Third party payer. A third party payer is any entity that provides an insurance, medical service, or health plan by contract or agreement. It includes but is not limited to:
(1) State and local governments that provide such plans other than Medicaid.
(2) Insurance underwriters or carriers.
(3) Private employers or employer groups offering self-insured or partially self-insured medical service or health plans.
(4) Automobile liability insurance underwriter or carrier.
(5) No fault insurance underwriter or carrier.
(6) Workers' compensation program or plan sponsor, underwriter, carrier, or self-insurer.
(7) Any other plan or program that is designed to provide compensation or coverage for expenses incurred by a beneficiary for healthcare services or products.
Third party payer plan. A third party payer plan is any plan or program provided by a third party payer, but not including an income or wage supplemental plan.
Uniformed Services beneficiary. For purposes of this part, a Uniformed Services beneficiary is any person who is covered by 10 U.S.C. 1074(b), 1076(a), or 1076(b). For purposes of § 220.11 (but not for other sections), a Uniformed Services beneficiary also includes active duty members of the Uniformed Services.

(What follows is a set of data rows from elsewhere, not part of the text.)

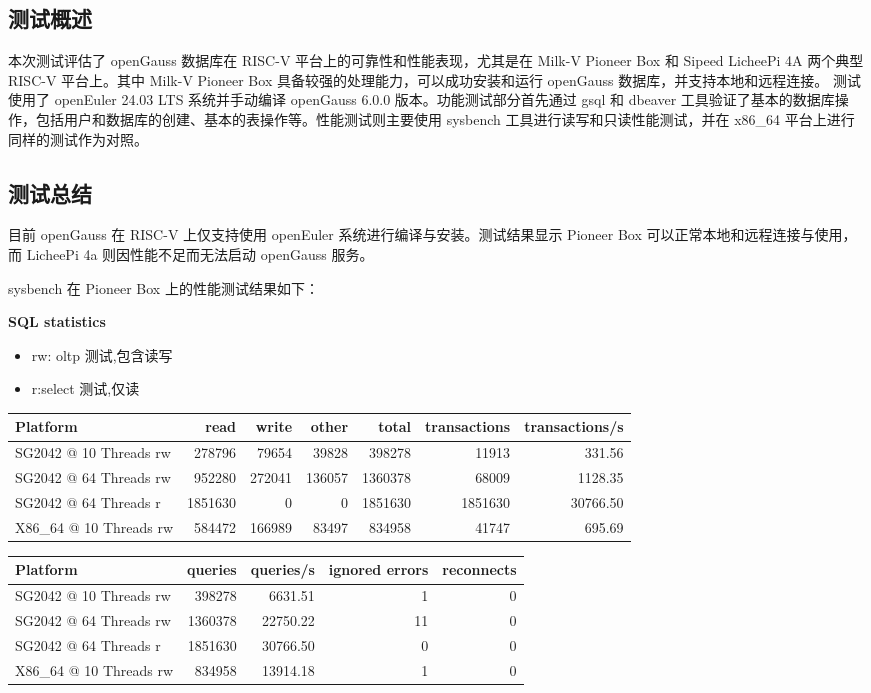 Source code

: \documentclass{article}
\begin{document}
\subsection{测试概述}
本次测试评估了 openGauss 数据库在 RISC-V 平台上的可靠性和性能表现，尤其是在 Milk-V Pioneer Box 和 Sipeed LicheePi 4A 两个典型 RISC-V 平台上。其中 Milk-V Pioneer Box 具备较强的处理能力，可以成功安装和运行 openGauss 数据库，并支持本地和远程连接。
测试使用了 openEuler 24.03 LTS 系统并手动编译 openGauss 6.0.0 版本。功能测试部分首先通过 gsql 和 dbeaver 工具验证了基本的数据库操作，包括用户和数据库的创建、基本的表操作等。性能测试则主要使用 sysbench 工具进行读写和只读性能测试，并在 x86\_64 平台上进行同样的测试作为对照。

\subsection{测试总结}
目前 openGauss 在 RISC-V 上仅支持使用 openEuler 系统进行编译与安装。测试结果显示 Pioneer Box 可以正常本地和远程连接与使用，而 LicheePi 4a 则因性能不足而无法启动 openGauss 服务。

sysbench 在 Pioneer Box 上的性能测试结果如下：

\textbf{SQL statistics}

\begin{itemize}
    \item rw: oltp 测试,包含读写 
    \item r:select 测试,仅读
\end{itemize}

\begin{table}[H]
\centering
\begin{tabular}{|l|r|r|r|r|r|r|}
\hline
Platform & read & write & other & total & transactions & transactions/s \\
\hline
SG2042 @ 10 Threads rw & 278796 & 79654 & 39828 & 398278 & 11913 & 331.56 \\
SG2042 @ 64 Threads rw & 952280 & 272041 & 136057 & 1360378 & 68009 & 1128.35 \\
SG2042 @ 64 Threads r  & 1851630 & 0      & 0      & 1851630 & 1851630 & 30766.50 \\
X86\_64 @ 10 Threads rw & 584472 & 166989 & 83497 & 834958 & 41747 & 695.69 \\
\hline
\end{tabular}
\end{table}

\begin{table}[H]
\centering
\begin{tabular}{|l|r|r|r|r|}
\hline
Platform & queries & queries/s & ignored errors & reconnects \\
\hline
SG2042 @ 10 Threads rw & 398278 & 6631.51 & 1 & 0 \\
SG2042 @ 64 Threads rw & 1360378 & 22750.22 & 11 & 0 \\
SG2042 @ 64 Threads r  & 1851630 & 30766.50 & 0 & 0 \\
X86\_64 @ 10 Threads rw & 834958 & 13914.18 & 1 & 0 \\
\hline
\end{tabular}
\end{table}
\end{document}

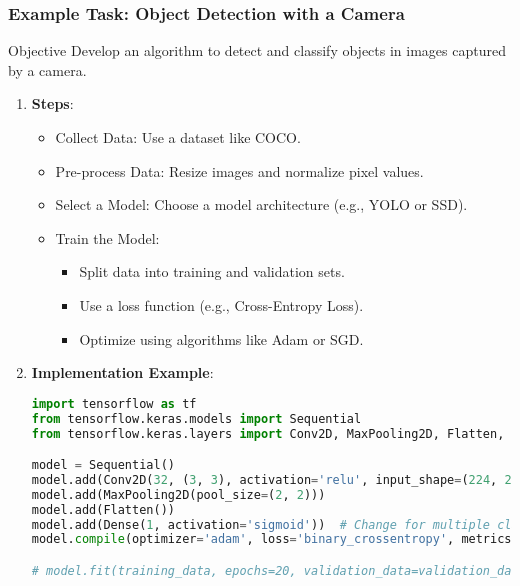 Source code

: \documentclass{beamer}
\begin{document}
\begin{frame}[fragile]
    \frametitle{Example Task: Object Detection with a Camera}
    \begin{block}{Objective}
        Develop an algorithm to detect and classify objects in images captured by a camera.
    \end{block}

    \begin{enumerate}
        \item \textbf{Steps}:
        \begin{itemize}
            \item Collect Data: Use a dataset like COCO.
            \item Pre-process Data: Resize images and normalize pixel values.
            \item Select a Model: Choose a model architecture (e.g., YOLO or SSD).
            \item Train the Model:
            \begin{itemize}
                \item Split data into training and validation sets.
                \item Use a loss function (e.g., Cross-Entropy Loss).
                \item Optimize using algorithms like Adam or SGD.
            \end{itemize}
        \end{itemize}
        
        \item \textbf{Implementation Example}:
        \begin{lstlisting}[language=Python]
import tensorflow as tf
from tensorflow.keras.models import Sequential
from tensorflow.keras.layers import Conv2D, MaxPooling2D, Flatten, Dense

model = Sequential()
model.add(Conv2D(32, (3, 3), activation='relu', input_shape=(224, 224, 3)))
model.add(MaxPooling2D(pool_size=(2, 2)))
model.add(Flatten())
model.add(Dense(1, activation='sigmoid'))  # Change for multiple classes
model.compile(optimizer='adam', loss='binary_crossentropy', metrics=['accuracy'])

# model.fit(training_data, epochs=20, validation_data=validation_data)
        \end{lstlisting}
    \end{enumerate}
\end{frame}
\end{document}
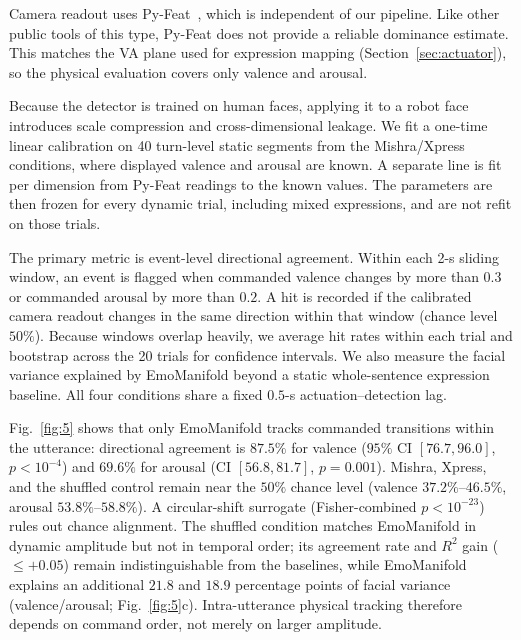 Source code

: \documentclass[letterpaper, 10 pt, conference]{ieeeconf/ieeeconf}
\begin{document}
Camera readout uses Py-Feat~\cite{cheong2023pyfeat}, which is independent of our pipeline. Like other public tools of this type, Py-Feat does not provide a reliable dominance estimate. This matches the VA plane used for expression mapping (Section~\ref{sec:actuator}), so the physical evaluation covers only valence and arousal.

Because the detector is trained on human faces, applying it to a robot face introduces scale compression and cross-dimensional leakage. We fit a one-time linear calibration on 40 turn-level static segments from the Mishra/Xpress conditions, where displayed valence and arousal are known. A separate line is fit per dimension from Py-Feat readings to the known values. The parameters are then frozen for every dynamic trial, including mixed expressions, and are not refit on those trials.

The primary metric is event-level directional agreement. Within each 2-s sliding window, an event is flagged when commanded valence changes by more than $0.3$ or commanded arousal by more than $0.2$. A hit is recorded if the calibrated camera readout changes in the same direction within that window (chance level $50\%$). Because windows overlap heavily, we average hit rates within each trial and bootstrap across the 20 trials for confidence intervals. We also measure the facial variance explained by EmoManifold beyond a static whole-sentence expression baseline. All four conditions share a fixed $0.5$-s actuation--detection lag.

Fig.~\ref{fig:5} shows that only EmoManifold tracks commanded transitions within the utterance: directional agreement is $87.5\%$ for valence ($95\%$ CI $[76.7,96.0]$, $p<10^{-4}$) and $69.6\%$ for arousal (CI $[56.8,81.7]$, $p{=}0.001$). Mishra, Xpress, and the shuffled control remain near the $50\%$ chance level (valence $37.2\%$--$46.5\%$, arousal $53.8\%$--$58.8\%$). A circular-shift surrogate (Fisher-combined $p<10^{-23}$) rules out chance alignment. The shuffled condition matches EmoManifold in dynamic amplitude but not in temporal order; its agreement rate and $R^2$ gain ($\le+0.05$) remain indistinguishable from the baselines, while EmoManifold explains an additional $21.8$ and $18.9$ percentage points of facial variance (valence/arousal; Fig.~\ref{fig:5}c). Intra-utterance physical tracking therefore depends on command order, not merely on larger amplitude.
\end{document}
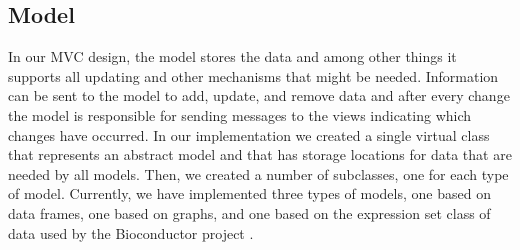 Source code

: \documentclass[11pt]{article}
\newcommand{\Rfunction}[1]{{\textsf{#1}}}
\newcommand{\Rslot}[1]{\textsl{#1}}
\newcommand{\Rclass}[1]{\texttt{#1}}
\begin{document}
\subsection{Model}
\label{Ssec:OneModel}

In our MVC design, the model stores the data and among other things it
supports all updating and other mechanisms that might be needed.
Information can be sent to the model to add, update, and remove data
and after every change the model is responsible for sending messages
to the views indicating which changes have occurred.  In our
implementation we created a single virtual class that represents an
abstract model and that has storage locations for data that are
needed by all models.  Then, we created a number of subclasses, one for
each type of model.  Currently, we have implemented three types of models, 
one based on data frames, one based on graphs, and one based on the 
expression set class of data used by the Bioconductor project \citep{BIOC}.





\end{document}
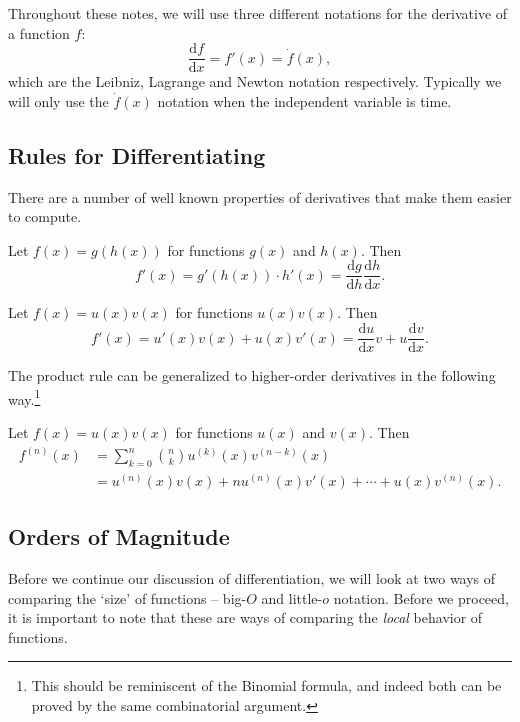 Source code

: \documentclass[a4paper]{scrreprt}
\newcommand{\dd}{\mathrm{d}}
\begin{document}
Throughout these notes, we will use three different notations for the derivative of a function $f$: 
$$
\frac{\dd f}{\dd x} = f'(x) = \dot{f}(x),
$$
which are the Leibniz, Lagrange and Newton notation respectively. Typically we will only use the $\dot{f}(x)$ notation when the independent variable is time.

\subsection{Rules for Differentiating}

There are a number of well known properties of derivatives that make them easier to compute.

\begin{theorem}
	Let $f(x) = g(h(x))$ for functions $g(x)$ and $h(x)$. Then
$$
f'(x) = g'(h(x))\cdot h'(x) = \frac{\dd g}{\dd h} \frac{\dd h}{\dd x}.
$$
\end{theorem}

\begin{theorem}
	Let $f(x) = u(x)v(x)$ for functions $u(x)v(x)$. Then
	$$
	f'(x) = u'(x) v(x) + u(x)v'(x) = \frac{\dd u}{\dd x} v + u\frac{\dd v}{\dd x}.
	$$
\end{theorem}

The product rule can be generalized to higher-order derivatives in the following way.\footnote{This should be reminiscent of the Binomial formula, and indeed both can be proved by the same combinatorial argument.}

\begin{theorem}
	Let $f(x) = u(x)v(x)$ for functions $u(x)$ and $v(x)$. Then
	\begin{align*}
		f^{(n)}(x) &= \sum_{k = 0}^n \binom{n}{k} u^{(k)} (x) v^{(n - k)}(x)\\
		&= u^{(n)}(x) v(x) + n u^{(n)}(x) v'(x) + \cdots + u(x)v^{(n)}(x).
	\end{align*}
\end{theorem}

\subsection{Orders of Magnitude}

Before we continue our discussion of differentiation, we will look at two ways of comparing the `size' of functions -- big-$O$ and little-$o$ notation. Before we proceed, it is important to note that these are ways of comparing the \emph{local} behavior of functions. 
\end{document}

Workers' compensation program or plan. A workers' compensation program or plan is any program or plan that provides compensation for loss, to employees or their dependents, resulting from the injury, disablement, or death of an employee due to an employment related accident, casualty or disease. The common characteristic of such a plan or program is the provision of compensation regardless of fault, in accordance with a delineated schedule based upon loss or impairment of the worker's wage earning capacity, as well as indemnification or compensation for medical expenses relating to the employment related injury or disease. A workers' compensation program or plan includes any such program or plan:
(1) Operated by or under the authority of any law of any State (or the District of Columbia, American Samoa, Guam, Puerto Rico, and the Virgin Islands).
(2) Operated through an insurance arrangement or on a self-insured basis by an employer.
(3) Operated under the authority of the Federal Employees Compensation Act or the Longshoremen's and Harbor Workers' Compensation Act.